*** Study material ***

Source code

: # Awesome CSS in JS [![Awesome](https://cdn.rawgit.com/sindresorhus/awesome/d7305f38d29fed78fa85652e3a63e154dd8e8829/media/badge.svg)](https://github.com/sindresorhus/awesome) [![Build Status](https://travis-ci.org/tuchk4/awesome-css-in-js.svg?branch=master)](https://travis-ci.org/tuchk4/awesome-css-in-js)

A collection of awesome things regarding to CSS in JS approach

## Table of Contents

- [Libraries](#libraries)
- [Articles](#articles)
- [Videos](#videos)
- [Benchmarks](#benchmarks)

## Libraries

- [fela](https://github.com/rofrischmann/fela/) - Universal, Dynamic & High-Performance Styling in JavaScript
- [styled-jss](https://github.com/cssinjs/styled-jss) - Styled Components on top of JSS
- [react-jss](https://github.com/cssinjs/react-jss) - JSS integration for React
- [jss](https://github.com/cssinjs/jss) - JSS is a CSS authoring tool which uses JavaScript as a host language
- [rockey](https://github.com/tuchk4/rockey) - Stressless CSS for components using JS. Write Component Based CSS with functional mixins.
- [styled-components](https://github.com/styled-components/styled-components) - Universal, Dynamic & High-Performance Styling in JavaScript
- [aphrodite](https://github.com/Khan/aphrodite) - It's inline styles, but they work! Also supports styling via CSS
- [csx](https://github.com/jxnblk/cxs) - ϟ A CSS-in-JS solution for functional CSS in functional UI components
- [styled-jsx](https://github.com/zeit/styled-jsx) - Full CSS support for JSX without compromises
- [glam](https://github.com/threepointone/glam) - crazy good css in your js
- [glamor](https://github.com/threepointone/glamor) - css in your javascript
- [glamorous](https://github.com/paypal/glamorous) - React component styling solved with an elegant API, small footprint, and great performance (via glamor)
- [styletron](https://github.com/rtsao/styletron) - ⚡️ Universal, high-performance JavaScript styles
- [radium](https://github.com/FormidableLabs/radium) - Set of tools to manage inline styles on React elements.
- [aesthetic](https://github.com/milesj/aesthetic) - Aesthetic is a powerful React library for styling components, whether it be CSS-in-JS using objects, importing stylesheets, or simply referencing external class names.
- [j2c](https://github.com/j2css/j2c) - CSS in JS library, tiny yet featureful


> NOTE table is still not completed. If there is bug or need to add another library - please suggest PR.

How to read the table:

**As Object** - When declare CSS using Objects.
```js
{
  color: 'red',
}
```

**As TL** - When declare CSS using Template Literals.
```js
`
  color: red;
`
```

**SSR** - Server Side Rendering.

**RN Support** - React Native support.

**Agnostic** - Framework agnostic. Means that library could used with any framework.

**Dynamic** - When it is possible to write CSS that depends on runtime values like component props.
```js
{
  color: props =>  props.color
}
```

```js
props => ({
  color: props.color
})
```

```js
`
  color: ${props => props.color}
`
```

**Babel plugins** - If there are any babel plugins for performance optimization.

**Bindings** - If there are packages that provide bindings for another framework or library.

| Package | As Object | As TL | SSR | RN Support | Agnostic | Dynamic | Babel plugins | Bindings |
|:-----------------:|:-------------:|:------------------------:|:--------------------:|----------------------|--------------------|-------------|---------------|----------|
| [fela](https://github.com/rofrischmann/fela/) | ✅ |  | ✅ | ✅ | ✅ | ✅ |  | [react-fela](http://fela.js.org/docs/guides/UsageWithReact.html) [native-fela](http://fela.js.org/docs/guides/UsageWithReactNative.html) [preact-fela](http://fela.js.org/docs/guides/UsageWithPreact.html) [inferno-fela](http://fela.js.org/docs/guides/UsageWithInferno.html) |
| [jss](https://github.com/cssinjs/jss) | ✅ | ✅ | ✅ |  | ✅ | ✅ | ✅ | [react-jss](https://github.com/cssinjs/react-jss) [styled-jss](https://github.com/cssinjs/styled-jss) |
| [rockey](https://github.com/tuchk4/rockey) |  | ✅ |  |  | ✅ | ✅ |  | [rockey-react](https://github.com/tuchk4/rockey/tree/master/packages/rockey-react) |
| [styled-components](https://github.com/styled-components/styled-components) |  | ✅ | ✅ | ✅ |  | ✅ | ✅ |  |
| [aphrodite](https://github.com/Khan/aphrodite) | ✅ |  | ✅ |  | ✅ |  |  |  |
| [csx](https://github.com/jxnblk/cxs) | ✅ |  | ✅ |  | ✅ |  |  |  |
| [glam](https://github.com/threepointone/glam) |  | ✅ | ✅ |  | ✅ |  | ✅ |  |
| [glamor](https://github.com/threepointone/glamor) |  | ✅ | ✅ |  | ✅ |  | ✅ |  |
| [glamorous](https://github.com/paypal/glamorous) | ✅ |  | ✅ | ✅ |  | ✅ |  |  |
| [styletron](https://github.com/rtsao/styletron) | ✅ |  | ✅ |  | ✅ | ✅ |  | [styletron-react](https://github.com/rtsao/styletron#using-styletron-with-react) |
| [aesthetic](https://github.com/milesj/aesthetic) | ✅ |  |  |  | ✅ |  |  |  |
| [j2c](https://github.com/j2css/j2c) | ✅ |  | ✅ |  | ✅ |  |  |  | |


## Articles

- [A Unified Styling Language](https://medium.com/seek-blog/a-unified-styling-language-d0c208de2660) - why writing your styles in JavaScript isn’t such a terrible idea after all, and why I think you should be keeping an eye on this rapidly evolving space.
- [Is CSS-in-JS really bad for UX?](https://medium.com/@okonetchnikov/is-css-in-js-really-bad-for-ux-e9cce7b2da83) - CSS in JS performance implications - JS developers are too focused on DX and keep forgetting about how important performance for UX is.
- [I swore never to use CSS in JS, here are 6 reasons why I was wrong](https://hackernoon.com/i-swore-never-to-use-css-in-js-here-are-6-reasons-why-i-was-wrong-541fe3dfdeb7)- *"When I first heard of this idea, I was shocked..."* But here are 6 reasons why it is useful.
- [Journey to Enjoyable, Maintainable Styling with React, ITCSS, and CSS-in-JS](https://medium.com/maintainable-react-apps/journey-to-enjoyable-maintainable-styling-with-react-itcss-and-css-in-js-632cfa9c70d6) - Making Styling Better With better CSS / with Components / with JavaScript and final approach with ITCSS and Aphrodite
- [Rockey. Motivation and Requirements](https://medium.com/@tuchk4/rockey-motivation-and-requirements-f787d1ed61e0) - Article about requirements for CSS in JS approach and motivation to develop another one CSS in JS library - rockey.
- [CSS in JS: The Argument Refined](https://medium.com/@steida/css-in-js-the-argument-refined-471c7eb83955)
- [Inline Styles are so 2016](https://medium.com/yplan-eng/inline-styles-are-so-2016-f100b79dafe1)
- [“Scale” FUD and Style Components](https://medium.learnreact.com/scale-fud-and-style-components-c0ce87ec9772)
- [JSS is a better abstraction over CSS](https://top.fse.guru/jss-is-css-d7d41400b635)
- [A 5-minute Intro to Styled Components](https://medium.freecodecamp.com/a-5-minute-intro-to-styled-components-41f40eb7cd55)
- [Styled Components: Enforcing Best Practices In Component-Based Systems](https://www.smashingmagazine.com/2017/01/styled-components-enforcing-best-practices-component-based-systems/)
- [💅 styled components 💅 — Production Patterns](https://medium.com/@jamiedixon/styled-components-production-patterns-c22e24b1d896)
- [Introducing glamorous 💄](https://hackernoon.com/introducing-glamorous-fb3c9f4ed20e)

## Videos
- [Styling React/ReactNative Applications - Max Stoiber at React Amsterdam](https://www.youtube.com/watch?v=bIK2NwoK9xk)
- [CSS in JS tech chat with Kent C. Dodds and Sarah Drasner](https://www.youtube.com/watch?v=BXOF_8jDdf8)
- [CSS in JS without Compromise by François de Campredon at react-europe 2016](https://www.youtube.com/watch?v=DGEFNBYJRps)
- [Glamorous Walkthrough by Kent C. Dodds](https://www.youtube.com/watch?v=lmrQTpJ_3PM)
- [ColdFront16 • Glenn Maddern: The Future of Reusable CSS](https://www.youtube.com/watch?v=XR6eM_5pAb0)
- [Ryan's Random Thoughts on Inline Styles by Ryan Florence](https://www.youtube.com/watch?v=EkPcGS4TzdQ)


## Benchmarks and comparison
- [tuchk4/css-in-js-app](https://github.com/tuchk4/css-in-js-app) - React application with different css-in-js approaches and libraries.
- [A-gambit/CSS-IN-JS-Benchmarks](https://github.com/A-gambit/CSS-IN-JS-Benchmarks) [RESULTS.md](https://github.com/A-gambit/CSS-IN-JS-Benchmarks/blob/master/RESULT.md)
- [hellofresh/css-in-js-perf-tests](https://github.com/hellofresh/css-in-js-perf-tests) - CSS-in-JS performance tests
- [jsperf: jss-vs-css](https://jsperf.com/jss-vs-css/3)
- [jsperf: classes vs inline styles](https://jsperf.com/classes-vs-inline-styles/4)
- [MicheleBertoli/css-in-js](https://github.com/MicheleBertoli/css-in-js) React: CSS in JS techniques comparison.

*** End of Study material ***

- The problem -
Everything from the first line of the data through the line containing "- [styled-jss](https://github.com/cssinjs/styled-jss) - Styled" should be echoed exactly. Add nothing.

- Worked solution -
Source code

: # Awesome CSS in JS [![Awesome](https://cdn.rawgit.com/sindresorhus/awesome/d7305f38d29fed78fa85652e3a63e154dd8e8829/media/badge.svg)](https://github.com/sindresorhus/awesome) [![Build Status](https://travis-ci.org/tuchk4/awesome-css-in-js.svg?branch=master)](https://travis-ci.org/tuchk4/awesome-css-in-js)

A collection of awesome things regarding to CSS in JS approach

## Table of Contents

- [Libraries](#libraries)
- [Articles](#articles)
- [Videos](#videos)
- [Benchmarks](#benchmarks)

## Libraries

- [fela](https://github.com/rofrischmann/fela/) - Universal, Dynamic & High-Performance Styling in JavaScript
- [styled-jss](https://github.com/cssinjs/styled-jss) - Styled Components on top of JSS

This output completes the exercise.